Check every line below, and copy those that include "adicionando".

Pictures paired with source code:
◆ ◆ ◆

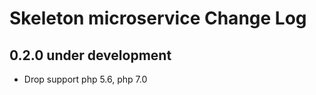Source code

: Skeleton microservice Change Log
===============================

0.2.0 under development
-------------------

- Drop support php 5.6, php 7.0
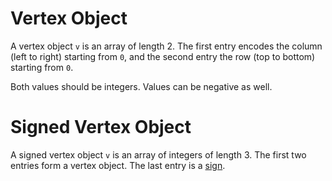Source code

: # Vertex Object

A vertex object `v` is an array of length 2. The first entry encodes the column
(left to right) starting from `0`, and the second entry the row (top to bottom)
starting from `0`.

Both values should be integers. Values can be negative as well.

# Signed Vertex Object

A signed vertex object `v` is an array of integers of length 3. The first two
entries form a vertex object. The last entry is a [sign](sign.md).
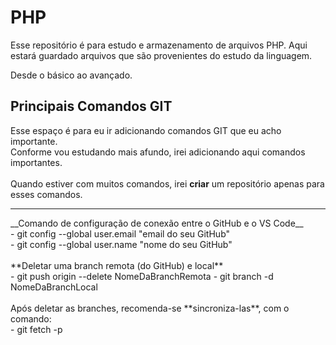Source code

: # PHP
Esse repositório é para estudo e armazenamento de arquivos PHP.
Aqui estará guardado arquivos que são provenientes do estudo da linguagem.

Desde o básico ao avançado.


## Principais Comandos GIT
Esse espaço é para eu ir adicionando comandos GIT que eu acho importante.<br>
Conforme vou estudando mais afundo, irei adicionando aqui comandos importantes. <br>
<br>
Quando estiver com muitos comandos, irei **criar** um repositório apenas para <br>
esses comandos.
<hr>
__Comando de configuração de conexão entre o GitHub e o VS Code__<br>
- git config --global user.email "email do seu GitHub"<br>
- git config --global user.name "nome do seu GitHub"
<br>
<br>
**Deletar uma branch remota (do GitHub) e local**<br>
- git push origin --delete NomeDaBranchRemota
- git branch -d NomeDaBranchLocal
<br>
<br>
Após deletar as branches, recomenda-se **sincroniza-las**, com o comando:<br>
- git fetch -p
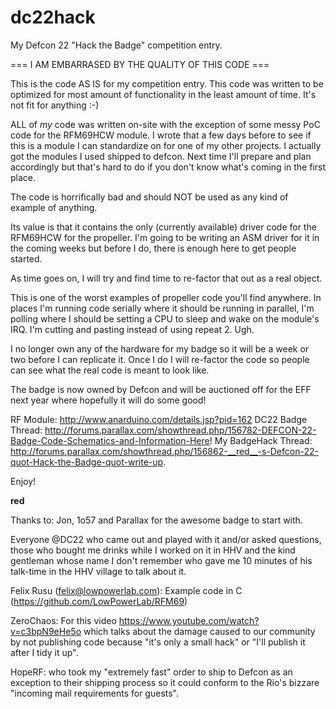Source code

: dc22hack
========

My Defcon 22 "Hack the Badge" competition entry.

=== I AM EMBARRASED BY THE QUALITY OF THIS CODE ===

This is the code AS IS for my competition entry.  This code was
written to be optimized for most amount of functionality in the
least amount of time.  It's not fit for anything  :-)

ALL of *my* code was written on-site with the exception of
some messy PoC code for the RFM69HCW module.  I wrote that
a few days before to see if this is a module I can standardize
on for one of my other projects.  I actually got the modules
I used shipped to defcon.  Next time I'll prepare and plan
accordingly but that's hard to do if you don't know what's
coming in the first place.

The code is horrifically bad and should NOT be used as any kind
of example of anything.

Its value is that it contains the only (currently available) driver
code for the RFM69HCW for the propeller.  I'm going to be writing
an ASM driver for it in the coming weeks but before I do, there is
enough here to get people started.

As time goes on, I will try and find time to re-factor that out
as a real object.

This is one of the worst examples of propeller code you'll find
anywhere.  In places I'm running code serially where it should
be running in parallel, I'm polling where I should be setting a
CPU to sleep and wake on the module's IRQ.  I'm cutting and pasting
instead of using repeat 2.  Ugh.

I no longer own any of the hardware for my badge so it will be
a week or two before I can replicate it.  Once I do I will
re-factor the code so people can see what the real code is meant
to look like.

The badge is now owned by Defcon and will be auctioned off for
the EFF next year where hopefully it will do some good!

RF Module: http://www.anarduino.com/details.jsp?pid=162
DC22 Badge Thread: http://forums.parallax.com/showthread.php/156782-DEFCON-22-Badge-Code-Schematics-and-Information-Here!
My BadgeHack Thread: http://forums.parallax.com/showthread.php/156862-__red__-s-Defcon-22-quot-Hack-the-Badge-quot-write-up.

Enjoy!



__red__

Thanks to:
Jon, 1o57 and Parallax for the awesome badge to start with.

Everyone @DC22 who came out and played with it and/or asked questions,
those who bought me drinks while I worked on it in HHV and the kind
gentleman whose name I don't remember who gave me 10 minutes of his talk-time
in the HHV village to talk about it.

Felix Rusu (felix@lowpowerlab.com): Example code in C
(https://github.com/LowPowerLab/RFM69)

ZeroChaos: For this video https://www.youtube.com/watch?v=c3bpN9eHe5o
which talks about the damage caused to our community by not publishing
code because "it's only a small hack" or "I'll publish it after I
tidy it up".

HopeRF: who took my "extremely fast" order to ship to Defcon as an
exception to their shipping process so it could conform to the Rio's
bizzare "incoming mail requirements for guests".


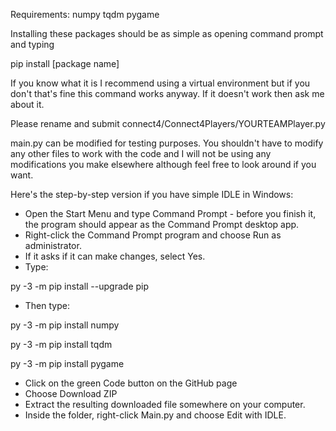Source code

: Requirements:
numpy
tqdm
pygame

Installing these packages should be as simple as opening command prompt
and typing

pip install [package name]

If you know what it is I recommend using a virtual environment but if you 
don't that's fine this command works anyway. If it doesn't work then ask 
me about it.

Please rename and submit connect4/Connect4Players/YOURTEAMPlayer.py

main.py can be modified for testing purposes. You shouldn't have to 
modify any other files to work with the code and I will not be using
any modifications you make elsewhere although feel free to look around
if you want.


Here's the step-by-step version if you have simple IDLE in Windows:

- Open the Start Menu and type Command Prompt - before you finish it, the program should appear as the Command Prompt desktop app.
- Right-click the Command Prompt program and choose Run as administrator.
- If it asks if it can make changes, select Yes.
- Type:

py -3 -m pip install --upgrade pip

- Then type:

py -3 -m pip install numpy

py -3 -m pip install tqdm

py -3 -m pip install pygame

- Click on the green Code button on the GitHub page
- Choose Download ZIP
- Extract the resulting downloaded file somewhere on your computer.
- Inside the folder, right-click Main.py and choose Edit with IDLE.
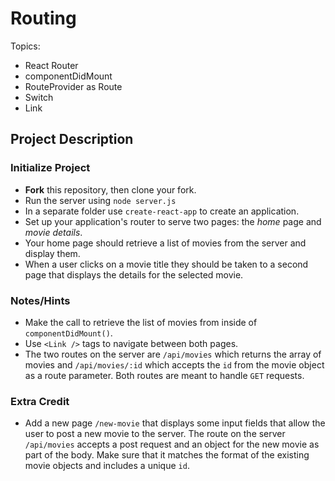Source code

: # Routing

Topics:

 * React Router
 * componentDidMount
 * RouteProvider as Route
 * Switch
 * Link


## Project Description

### Initialize Project
  * **Fork** this repository, then clone your fork.
  * Run the server using `node server.js`
  * In a separate folder use `create-react-app` to create an application.
  * Set up your application's router to serve two pages: the _home_ page and _movie details_.
  * Your home page should retrieve a list of movies from the server and display them.
  * When a user clicks on a movie title they should be taken to a second page that displays the details for the selected movie.


### Notes/Hints
 * Make the call to retrieve the list of movies from inside of `componentDidMount()`.
 * Use `<Link />` tags to navigate between both pages.
 * The two routes on the server are `/api/movies` which returns the array of movies and `/api/movies/:id` which accepts the `id` from the movie object as a route parameter.  Both routes are meant to handle `GET` requests.

### Extra Credit
 * Add a new page `/new-movie` that displays some input fields that allow the user to post a new movie to the server.  The route on the server `/api/movies` accepts a post request and an object for the new movie as part of the body.  Make sure that it matches the format of the existing movie objects and includes a unique `id`.
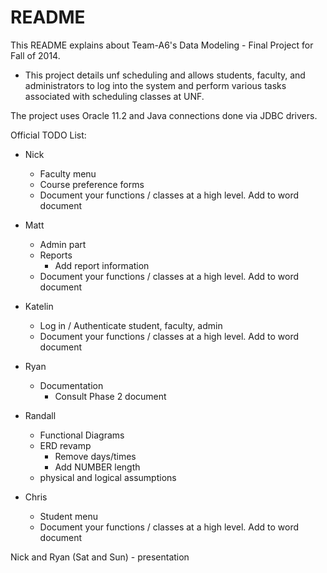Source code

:# README #

This README explains about Team-A6's Data Modeling - Final Project for Fall of 2014. 

* This project details unf scheduling and allows students, faculty, and administrators to log into the system and perform various tasks associated with scheduling classes at UNF.

The project uses Oracle 11.2 and Java connections done via JDBC drivers.


Official TODO List:

- Nick
   - Faculty menu
   - Course preference forms
    - Document your functions / classes at a high level. Add to word document

- Matt
    - Admin part
    - Reports
        - Add report information
    - Document your functions / classes at a high level. Add to word document

- Katelin
    - Log in / Authenticate student, faculty, admin
    - Document your functions / classes at a high level. Add to word document

- Ryan
     - Documentation
          - Consult Phase 2 document

- Randall
    - Functional Diagrams
    - ERD revamp
        - Remove days/times
        - Add NUMBER length
    - physical and logical assumptions
       
- Chris
    - Student menu
    - Document your functions / classes at a high level. Add to word document

Nick and Ryan (Sat and Sun)
    - presentation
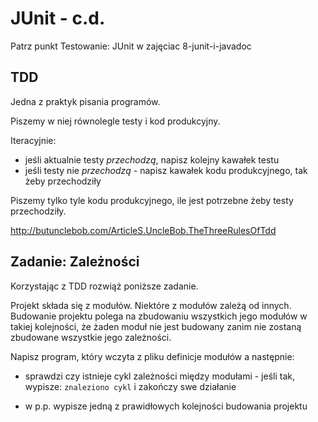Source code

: # JUnit - c.d.

[//]: # ( TODO: ZA TRUDNE ZADANIE!!! )

Patrz punkt Testowanie: JUnit w zajęciac 8-junit-i-javadoc

## TDD
Jedna z praktyk pisania programów.

Piszemy w niej równolegle testy i kod produkcyjny.

Iteracyjnie:
- jeśli aktualnie testy *przechodzą*, napisz kolejny kawałek testu
- jeśli testy nie *przechodzą* - napisz kawałek kodu produkcyjnego, tak żeby przechodziły

Piszemy tylko tyle kodu produkcyjnego, ile jest potrzebne żeby testy przechodziły.

http://butunclebob.com/ArticleS.UncleBob.TheThreeRulesOfTdd


## Zadanie: Zależności


Korzystając z TDD rozwiąż poniższe zadanie.

Projekt składa się z modułów. Niektóre z modułów zależą od innych.
Budowanie projektu polega na zbudowaniu wszystkich jego modułów w takiej kolejności, że
żaden moduł nie jest budowany zanim nie zostaną zbudowane wszystkie jego zależności.

Napisz program, który wczyta z pliku definicje modułów a następnie:

- sprawdzi czy istnieje cykl zależności między modułami - jeśli tak, wypisze: `znaleziono cykl` i zakończy swe działanie

- w p.p. wypisze jedną z prawidłowych kolejności budowania projektu
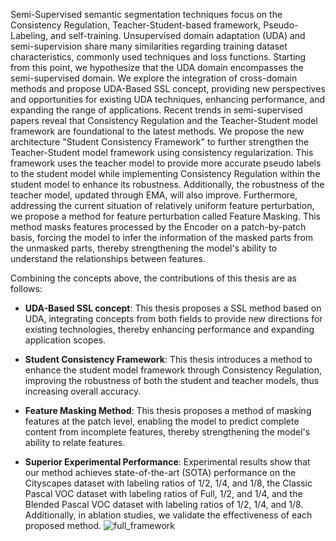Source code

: Semi-Supervised semantic segmentation techniques focus on the Consistency Regulation, Teacher-Student-based framework,  Pseudo-Labeling, and self-training. Unsupervised domain adaptation (UDA) and semi-supervision share many similarities regarding training dataset characteristics, commonly used techniques and loss functions. Starting from this point, we hypothesize that the UDA domain encompasses the semi-supervised domain. We explore the integration of cross-domain methods and propose UDA-Based SSL concept, providing new perspectives and opportunities for existing UDA techniques, enhancing performance, and expanding the range of applications. Recent trends in semi-supervised papers reveal that Consistency Regulation and the Teacher-Student model framework are foundational to the latest methods. We propose the new architecture "Student Consistency Framework" to further strengthen the Teacher-Student model framework
using consistency regularization. This framework uses the teacher model to provide more accurate pseudo labels to the student model while implementing Consistency Regulation within the student model to enhance its robustness. Additionally, the robustness of the teacher model, updated through EMA, will also improve. Furthermore, addressing the current situation of relatively uniform feature perturbation, we propose a method for feature perturbation called Feature Masking. This method masks features processed by the Encoder on a patch-by-patch basis, forcing the model to infer the information of the masked parts from the unmasked parts, thereby strengthening the model's ability to understand the relationships between features.

Combining the concepts above, the contributions of this thesis are as follows:

* __UDA-Based SSL concept__: This thesis proposes a SSL method based on UDA, integrating concepts from both fields to provide new directions for existing technologies, thereby enhancing performance and expanding application scopes.

* __Student Consistency Framework__: This thesis introduces a method to enhance the student model framework through Consistency Regulation, improving the robustness of both the student and teacher models, thus increasing overall accuracy.

* __Feature Masking Method__: This thesis proposes a method of masking features at the patch level, enabling the model to predict complete content from incomplete features, thereby strengthening the model's ability to relate features.

* __Superior Experimental Performance__: Experimental results show that our method achieves state-of-the-art (SOTA) performance on the Cityscapes dataset with labeling ratios of 1/2, 1/4, and 1/8, the Classic Pascal VOC dataset with labeling ratios of Full, 1/2, and 1/4, and the Blended Pascal VOC dataset with labeling ratios of 1/2, 1/4, and 1/8. Additionally, in ablation studies, we validate the effectiveness of each proposed method. 
![full_framework](https://github.com/user-attachments/assets/39222f65-fd8b-477f-9c5e-6a953372cc35)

◆ ◆ ◆

**Task response:**
Esse espaço é para eu ir adicionando comandos GIT que eu acho importante.<br>
Conforme vou estudando mais afundo, irei adicionando aqui comandos importantes. <br>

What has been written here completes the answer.